Desde o início da guerra, em 7 de outubro de 2023, quando o Hamas realizou um ataque que matou 1.219 pessoas em Israel e fez cerca de 250 reféns, a região vive um colapso humanitário. A ofensiva militar israelense em Gaza já deixou mais de 59 mil mortos, segundo o Ministério da Saúde do território, controlado pelo grupo extremista.
Organizações internacionais e agências da ONU denunciam um cenário de “fome em massa”, com centenas de milhares de pessoas sem acesso a comida e água potável. O Programa Mundial de Alimentos (WFP) descreveu a situação como “níveis surpreendentes de desespero”, afirmando que um terço da população está há dias sem se alimentar.

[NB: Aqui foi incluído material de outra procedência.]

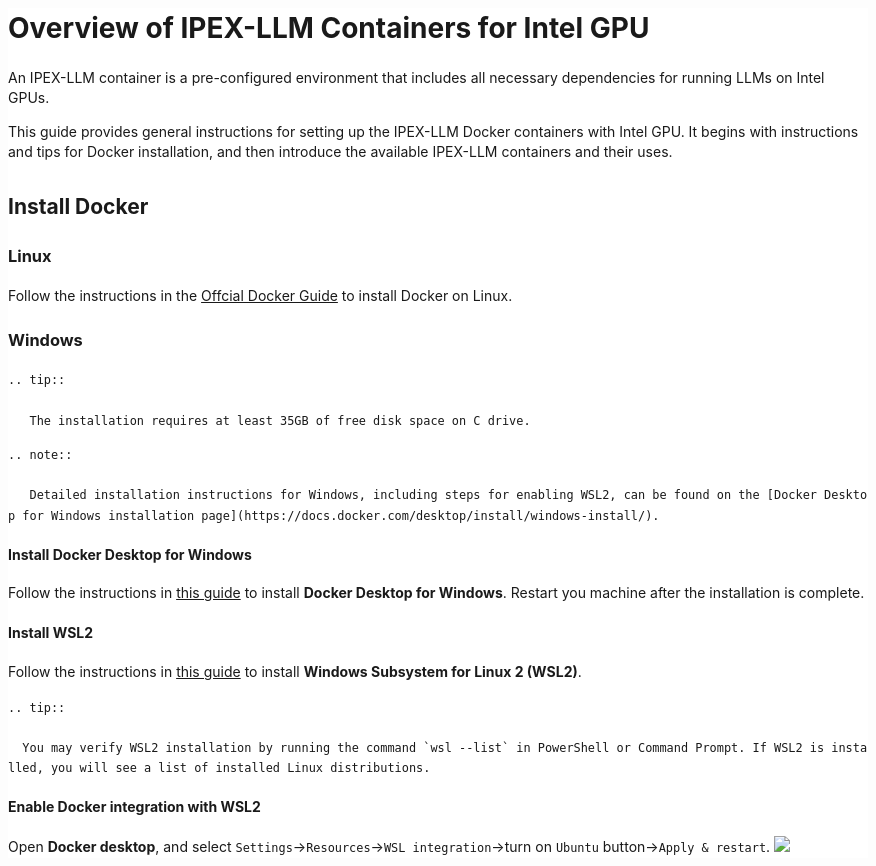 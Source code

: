 # Overview of IPEX-LLM Containers for Intel GPU 


An IPEX-LLM container is a pre-configured environment that includes all necessary dependencies for running LLMs on Intel GPUs. 

This guide provides general instructions for setting up the IPEX-LLM Docker containers with Intel GPU. It begins with instructions and tips for Docker installation, and then introduce the available IPEX-LLM containers and their uses. 

## Install Docker

### Linux

Follow the instructions in the [Offcial Docker Guide](https://www.docker.com/get-started/) to install Docker on Linux.


### Windows

```eval_rst
.. tip::

   The installation requires at least 35GB of free disk space on C drive.

```
```eval_rst
.. note::

   Detailed installation instructions for Windows, including steps for enabling WSL2, can be found on the [Docker Desktop for Windows installation page](https://docs.docker.com/desktop/install/windows-install/).

```

#### Install Docker Desktop for Windows 
Follow the instructions in [this guide](https://docs.docker.com/desktop/install/windows-install/) to install **Docker Desktop for Windows**. Restart you machine after the installation is complete.
  
#### Install WSL2

Follow the instructions in [this guide](https://docs.microsoft.com/en-us/windows/wsl/install) to install **Windows Subsystem for Linux 2 (WSL2)**.

```eval_rst
.. tip::

  You may verify WSL2 installation by running the command `wsl --list` in PowerShell or Command Prompt. If WSL2 is installed, you will see a list of installed Linux distributions.
```

#### Enable Docker integration with WSL2

Open **Docker desktop**, and select `Settings`->`Resources`->`WSL integration`->turn on `Ubuntu` button->`Apply & restart`.
     <a href="https://llm-assets.readthedocs.io/en/latest/_images/docker_desktop_new.png">
       <img src="https://llm-assets.readthedocs.io/en/latest/_images/docker_desktop_new.png" width=100%; />
     </a>
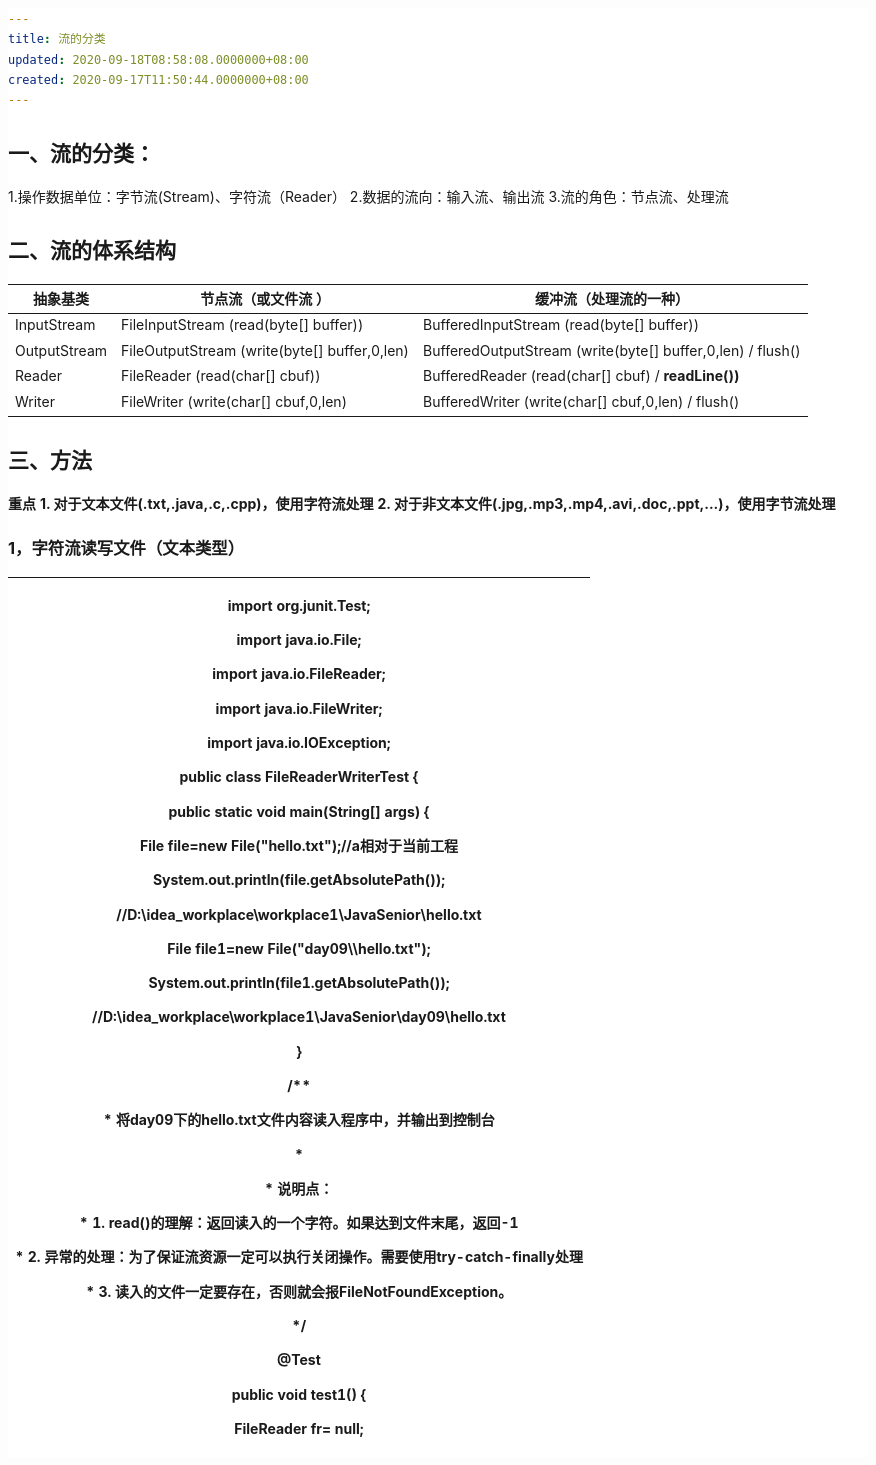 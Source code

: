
```yaml
---
title: 流的分类
updated: 2020-09-18T08:58:08.0000000+08:00
created: 2020-09-17T11:50:44.0000000+08:00
---
```


## 一、流的分类：
1.操作数据单位：字节流(Stream)、字符流（Reader）
2.数据的流向：输入流、输出流
3.流的角色：节点流、处理流

## 二、流的体系结构
| 抽象基类     | 节点流（或文件流 ）                            | 缓冲流（处理流的一种）                                       |
|--------------|------------------------------------------------|--------------------------------------------------------------|
| InputStream  | FileInputStream (read(byte\[\] buffer))        | BufferedInputStream (read(byte\[\] buffer))                  |
| OutputStream | FileOutputStream (write(byte\[\] buffer,0,len) | BufferedOutputStream (write(byte\[\] buffer,0,len) / flush() |
| Reader       | FileReader (read(char\[\] cbuf))               | BufferedReader (read(char\[\] cbuf) / **readLine())**        |
| Writer       | FileWriter (write(char\[\] cbuf,0,len)         | BufferedWriter (write(char\[\] cbuf,0,len) / flush()         |

## 三、方法
**重点**
**1. 对于文本文件(.txt,.java,.c,.cpp)，使用字符流处理**
**2. 对于非文本文件(.jpg,.mp3,.mp4,.avi,.doc,.ppt,...)，使用字节流处理**

### 1，字符流读写文件（文本类型）
<table>
<colgroup>
<col style="width: 100%" />
</colgroup>
<thead>
<tr class="header">
<th><p><strong>import org.junit.Test;</strong></p>
<p><strong>import java.io.File;</strong></p>
<p><strong>import java.io.FileReader;</strong></p>
<p><strong>import java.io.FileWriter;</strong></p>
<p><strong>import java.io.IOException;</strong></p>
<p><strong>public class FileReaderWriterTest {</strong></p>
<p><strong>public static void main(String[] args) {</strong></p>
<p><strong>File file=new File("hello.txt");//a相对于当前工程</strong></p>
<p><strong>System.out.println(file.getAbsolutePath());</strong></p>
<p><strong>//D:\idea_workplace\workplace1\JavaSenior\hello.txt</strong></p>
<p><strong>File file1=new File("day09\\hello.txt");</strong></p>
<p><strong>System.out.println(file1.getAbsolutePath());</strong></p>
<p><strong>//D:\idea_workplace\workplace1\JavaSenior\day09\hello.txt</strong></p>
<p><strong>}</strong></p>
<p><strong>/**</strong></p>
<p><strong>* 将day09下的hello.txt文件内容读入程序中，并输出到控制台</strong></p>
<p><strong>*</strong></p>
<p><strong>* 说明点：</strong></p>
<p><strong>* 1. read()的理解：返回读入的一个字符。如果达到文件末尾，返回-1</strong></p>
<p><strong>* 2. 异常的处理：为了保证流资源一定可以执行关闭操作。需要使用try-catch-finally处理</strong></p>
<p><strong>* 3. 读入的文件一定要存在，否则就会报FileNotFoundException。</strong></p>
<p><strong>*/</strong></p>
<p><strong>@Test</strong></p>
<p><strong>public void test1() {</strong></p>
<p><strong>FileReader fr= null;</strong></p> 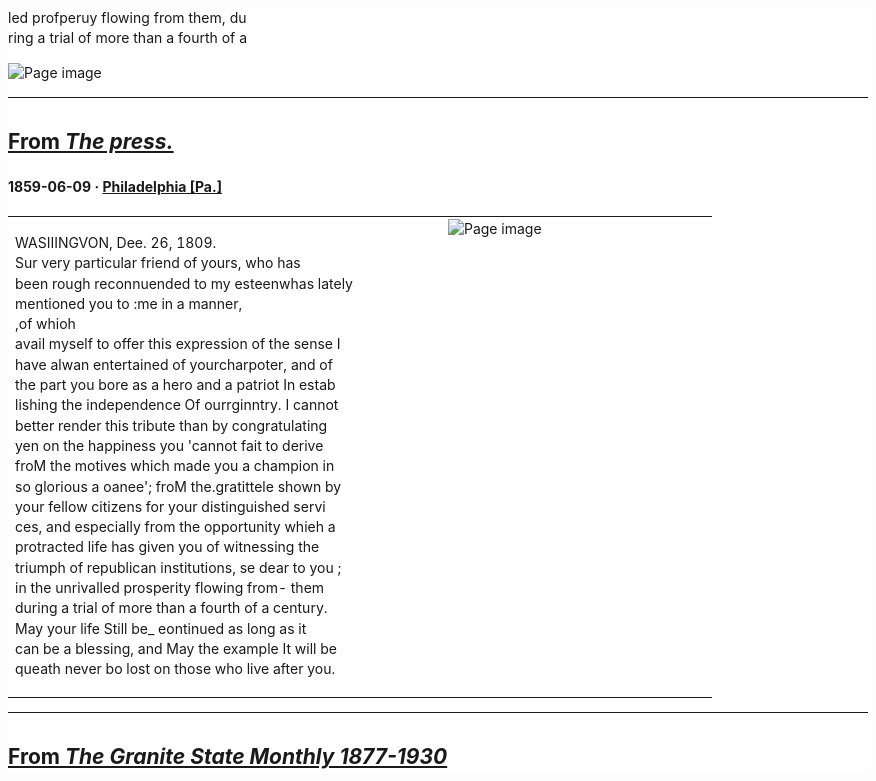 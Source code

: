 led profperuy flowing from them, du­  
ring a trial of more than a fourth of a
</td><td style="width: 50%; max-height: 75%; margin: auto; display: block;">
<img alt="Page image" src="https://newspapers.digitalnc.org/images/iiif/batch_ncu_TRNewBernWA5n_ver01%2Fdata%2F1810040201%2F0247.jp2/pct:72.9585798816568,18.637444784233775,22.218934911242602,15.001698946653075/!600,600/0/default.jpg"/>
</td>
</tr></table>

---

## [From _The press._](https://panewsarchive.psu.edu/lccn/sn84026296/1859-06-09/ed-1/seq-1/)

#### 1859-06-09 &middot; [Philadelphia [Pa.]](http://dbpedia.org/resource/Philadelphia)

<table style="width: 100%;"><tr><td style="width: 50%">

  
WASIIINGVON, Dee. 26, 1809.   
Sur very particular friend of yours, who has   
been rough reconnuended to my esteenwhas lately   
mentioned you to :me in a manner,   
,of whioh   
avail myself to offer this expression of the sense I   
have alwan entertained of yourcharpoter, and of   
the part you bore as a hero and a patriot In estab­  
lishing the independence Of ourrginntry. I cannot   
better render this tribute than by congratulating   
yen on the happiness you &#x27;cannot fait to derive   
froM the motives which made you a champion in   
so glorious a oanee&#x27;; froM the.gratittele shown by   
your fellow citizens for your distinguished servi­  
ces, and especially from the opportunity whieh a   
protracted life has given you of witnessing the   
triumph of republican institutions, se dear to you ;   
in the unrivalled prosperity flowing from- them   
during a trial of more than a fourth of a century.   
May your life Still be_ eontinued as long as it   
can be a blessing, and May the example It will be­  
queath never bo lost on those who live after you.
</td><td style="width: 50%; max-height: 75%; margin: auto; display: block;">
<img alt="Page image" src="https://panewsarchive.psu.edu/iiif/batch_pst_fulgora_ver01%2Fdata%2Fsn84026296%2F000002787%2F1859060901%2F0029.jp2/pct:62.39324005088134,61.01100151745068,11.012175177176086,8.31752655538695/!600,600/0/default.jpg"/>
</td>
</tr></table>

---

## [From _The Granite State Monthly 1877-1930_](https://archive.org/details/sim_granite-state-monthly_1881-09_4_12/page/n31/mode/1up?view=theater)
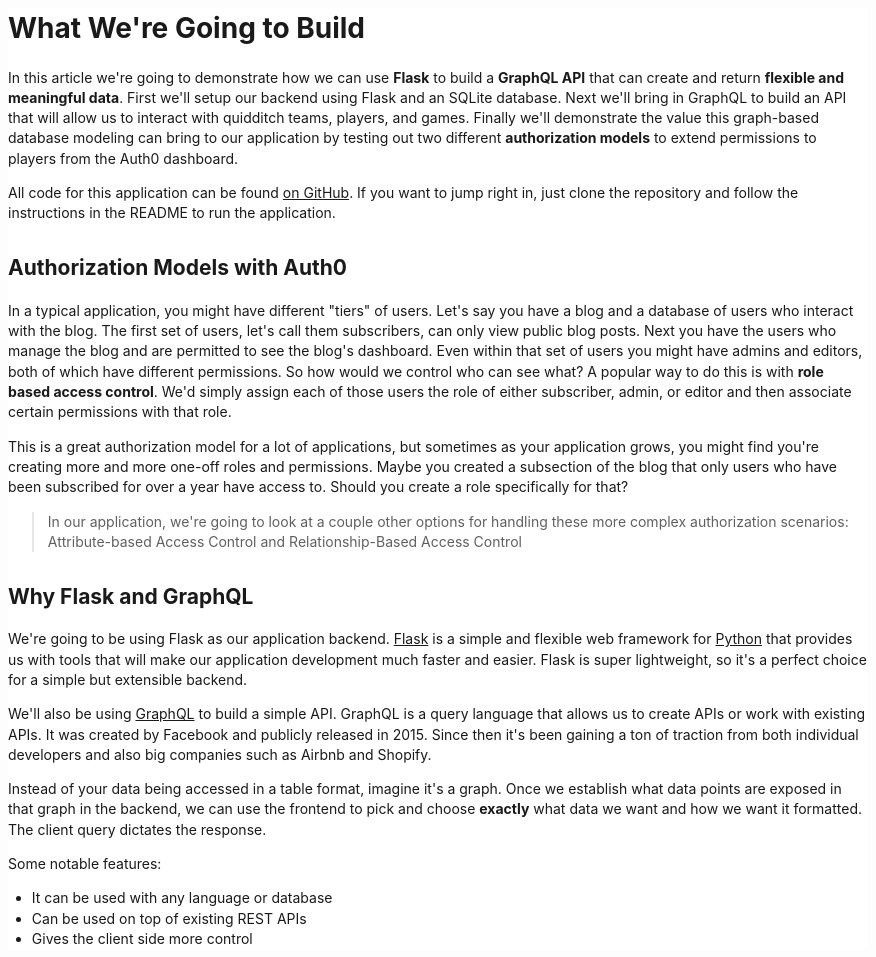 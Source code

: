 
# What We're Going to Build

In this article we're going to demonstrate how we can use **Flask** to build a **GraphQL API** that can create and return **flexible and meaningful data**. First we'll setup our backend using Flask and an SQLite database. Next we'll bring in GraphQL to build an API that will allow us to interact with quidditch teams, players, and games. Finally we'll demonstrate the value this graph-based database modeling can bring to our application by testing out two different **authorization models** to extend permissions to players from the Auth0 dashboard.

All code for this application can be found [on GitHub](https://github.com/hollylawly/graphql-flask-quidditch-manager). If you want to jump right in, just clone the repository and follow the instructions in the README to run the application.

## Authorization Models with Auth0

In a typical application, you might have different "tiers" of users. Let's say you have a blog and a database of users who interact with the blog. The first set of users, let's call them subscribers, can only view public blog posts. Next you have the users who manage the blog and are permitted to see the blog's dashboard. Even within that set of users you might have admins and editors, both of which have different permissions. So how would we control who can see what? A popular way to do this is with **role based access control**. We'd simply assign each of those users the role of either subscriber, admin, or editor and then associate certain permissions with that role. 

This is a great authorization model for a lot of applications, but sometimes as your application grows, you might find you're creating more and more one-off roles and permissions. Maybe you created a subsection of the blog that only users who have been subscribed for over a year have access to. Should you create a role specifically for that?

> In our application, we're going to look at a couple other options for handling these more complex authorization scenarios: Attribute-based Access Control and Relationship-Based Access Control

## Why Flask and GraphQL

We're going to be using Flask as our application backend. [Flask](https://flask.palletsprojects.com/en/1.0.x/) is a simple and flexible web framework for [Python](https://docs.python.org/3/) that provides us with tools that will make our application development much faster and easier. Flask is super lightweight, so it's a perfect choice for a simple but extensible backend. 

We'll also be using [GraphQL](https://graphql.org/) to build a simple API. GraphQL is a query language that allows us to create APIs or work with existing APIs. It was created by Facebook and publicly released in 2015. Since then it's been gaining a ton of traction from both individual developers and also big companies such as Airbnb and Shopify.

Instead of your data being accessed in a table format, imagine it's a graph. Once we establish what data points are exposed in that graph in the backend, we can use the frontend to pick and choose **exactly** what data we want and how we want it formatted. The client query dictates the response. 

Some notable features:

- It can be used with any language or database
- Can be used on top of existing REST APIs
- Gives the client side more control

Imagens divulgadas pela Reuters na quinta-feira (24) mostraram crianças com desnutrição grave sendo atendidas em Khan Younis. A Organização Mundial da Saúde (OMS) informou que, apenas em 2025, ao menos 21 crianças de até cinco anos morreram por falta de alimentação adequada.
“Uma em cada cinco crianças está desnutrida na cidade de Gaza”, declarou Philippe Lazzarini, comissário-geral da Agência da ONU para Refugiados Palestinos (UNRWA). Ele ainda afirmou que muitas “são cadáveres ambulantes, vivas apenas no corpo”.
Apesar da retomada dos lançamentos aéreos, especialistas e entidades humanitárias alertam que esse tipo de ajuda tem eficácia limitada. Segundo a ONU, a única forma sustentável de enfrentar a crise é por meio do desbloqueio completo das rotas terrestres para entrada de alimentos, água e medicamentos.
Enquanto o governo de Israel acusa o Hamas e a ONU de dificultar a distribuição dos insumos, as organizações humanitárias alegam serem sistematicamente impedidas de atuar na região. O impasse, somado ao bloqueio contínuo, coloca milhões de vidas palestinas em risco iminente.